- **TASK OBJECTIVE**:
Where an image appears, leave it out; otherwise repeat the data exactly.

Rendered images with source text
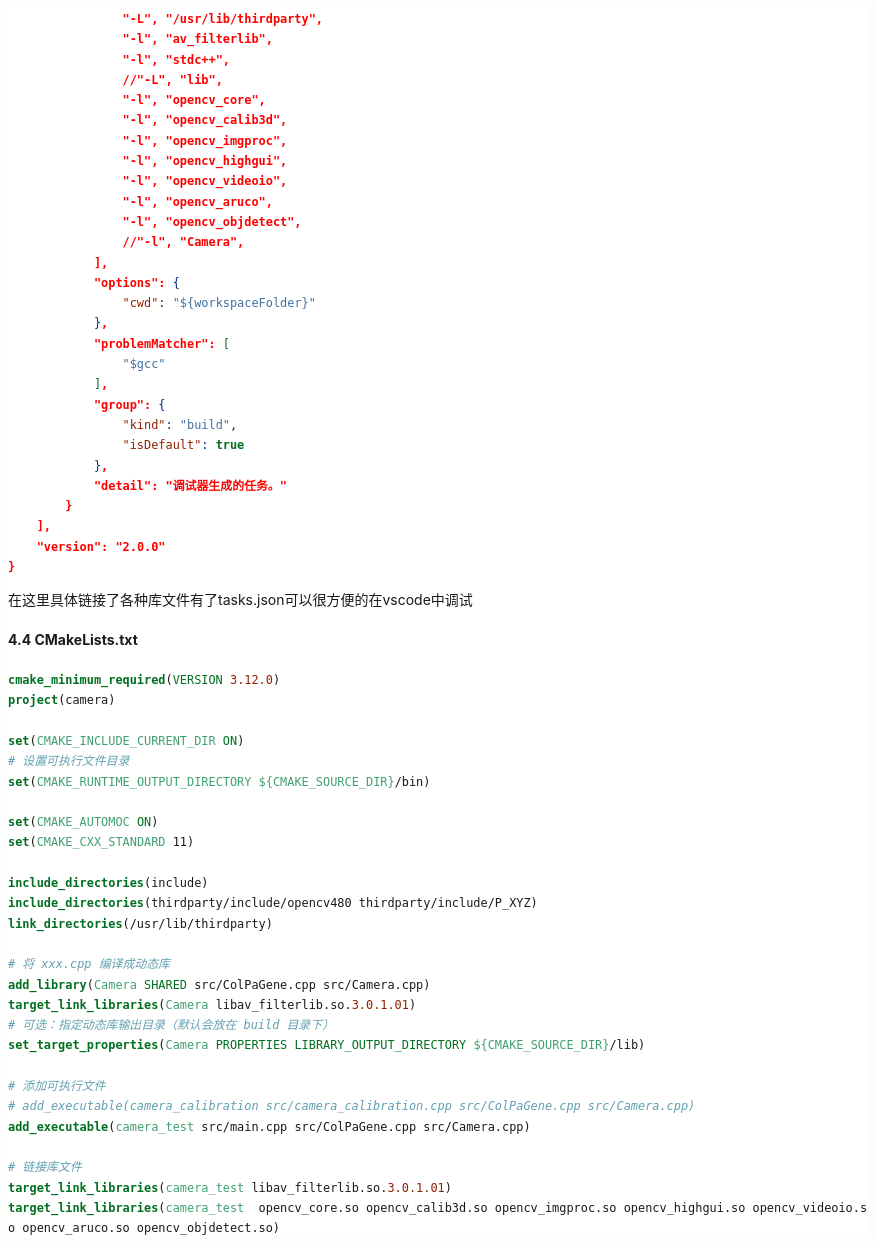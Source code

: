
 ```json
                "-L", "/usr/lib/thirdparty",
                "-l", "av_filterlib",
                "-l", "stdc++",
                //"-L", "lib",
                "-l", "opencv_core",
                "-l", "opencv_calib3d",
                "-l", "opencv_imgproc",
                "-l", "opencv_highgui",
                "-l", "opencv_videoio",
                "-l", "opencv_aruco",
                "-l", "opencv_objdetect",
                //"-l", "Camera",
            ],
            "options": {
                "cwd": "${workspaceFolder}"
            },
            "problemMatcher": [
                "$gcc"
            ],
            "group": {
                "kind": "build",
                "isDefault": true
            },
            "detail": "调试器生成的任务。"
        }
    ],
    "version": "2.0.0"
}
```

在这里具体链接了各种库文件有了tasks.json可以很方便的在vscode中调试

#### 4.4 CMakeLists.txt

```cmake
cmake_minimum_required(VERSION 3.12.0)
project(camera)

set(CMAKE_INCLUDE_CURRENT_DIR ON)
# 设置可执行文件目录
set(CMAKE_RUNTIME_OUTPUT_DIRECTORY ${CMAKE_SOURCE_DIR}/bin)

set(CMAKE_AUTOMOC ON)
set(CMAKE_CXX_STANDARD 11)

include_directories(include)
include_directories(thirdparty/include/opencv480 thirdparty/include/P_XYZ)
link_directories(/usr/lib/thirdparty)

# 将 xxx.cpp 编译成动态库
add_library(Camera SHARED src/ColPaGene.cpp src/Camera.cpp)
target_link_libraries(Camera libav_filterlib.so.3.0.1.01)
# 可选：指定动态库输出目录（默认会放在 build 目录下）
set_target_properties(Camera PROPERTIES LIBRARY_OUTPUT_DIRECTORY ${CMAKE_SOURCE_DIR}/lib)

# 添加可执行文件
# add_executable(camera_calibration src/camera_calibration.cpp src/ColPaGene.cpp src/Camera.cpp)
add_executable(camera_test src/main.cpp src/ColPaGene.cpp src/Camera.cpp)

# 链接库文件
target_link_libraries(camera_test libav_filterlib.so.3.0.1.01)
target_link_libraries(camera_test  opencv_core.so opencv_calib3d.so opencv_imgproc.so opencv_highgui.so opencv_videoio.so opencv_aruco.so opencv_objdetect.so)
```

- **EXERCISE RESULT**:
Source code

:
 ```json
                "-L", "/usr/lib/thirdparty",
                "-l", "av_filterlib",
                "-l", "stdc++",
                //"-L", "lib",
                "-l", "opencv_core",
                "-l", "opencv_calib3d",
                "-l", "opencv_imgproc",
                "-l", "opencv_highgui",
                "-l", "opencv_videoio",
                "-l", "opencv_aruco",
                "-l", "opencv_objdetect",
                //"-l", "Camera",
            ],
            "options": {
                "cwd": "${workspaceFolder}"
            },
            "problemMatcher": [
                "$gcc"
            ],
            "group": {
                "kind": "build",
                "isDefault": true
            },
            "detail": "调试器生成的任务。"
        }
    ],
    "version": "2.0.0"
}
```

在这里具体链接了各种库文件有了tasks.json可以很方便的在vscode中调试

#### 4.4 CMakeLists.txt

```cmake
cmake_minimum_required(VERSION 3.12.0)
project(camera)

set(CMAKE_INCLUDE_CURRENT_DIR ON)
# 设置可执行文件目录
set(CMAKE_RUNTIME_OUTPUT_DIRECTORY ${CMAKE_SOURCE_DIR}/bin)

set(CMAKE_AUTOMOC ON)
set(CMAKE_CXX_STANDARD 11)

include_directories(include)
include_directories(thirdparty/include/opencv480 thirdparty/include/P_XYZ)
link_directories(/usr/lib/thirdparty)

# 将 xxx.cpp 编译成动态库
add_library(Camera SHARED src/ColPaGene.cpp src/Camera.cpp)
target_link_libraries(Camera libav_filterlib.so.3.0.1.01)
# 可选：指定动态库输出目录（默认会放在 build 目录下）
set_target_properties(Camera PROPERTIES LIBRARY_OUTPUT_DIRECTORY ${CMAKE_SOURCE_DIR}/lib)

# 添加可执行文件
# add_executable(camera_calibration src/camera_calibration.cpp src/ColPaGene.cpp src/Camera.cpp)
add_executable(camera_test src/main.cpp src/ColPaGene.cpp src/Camera.cpp)

# 链接库文件
target_link_libraries(camera_test libav_filterlib.so.3.0.1.01)
target_link_libraries(camera_test  opencv_core.so opencv_calib3d.so opencv_imgproc.so opencv_highgui.so opencv_videoio.so opencv_aruco.so opencv_objdetect.so)
```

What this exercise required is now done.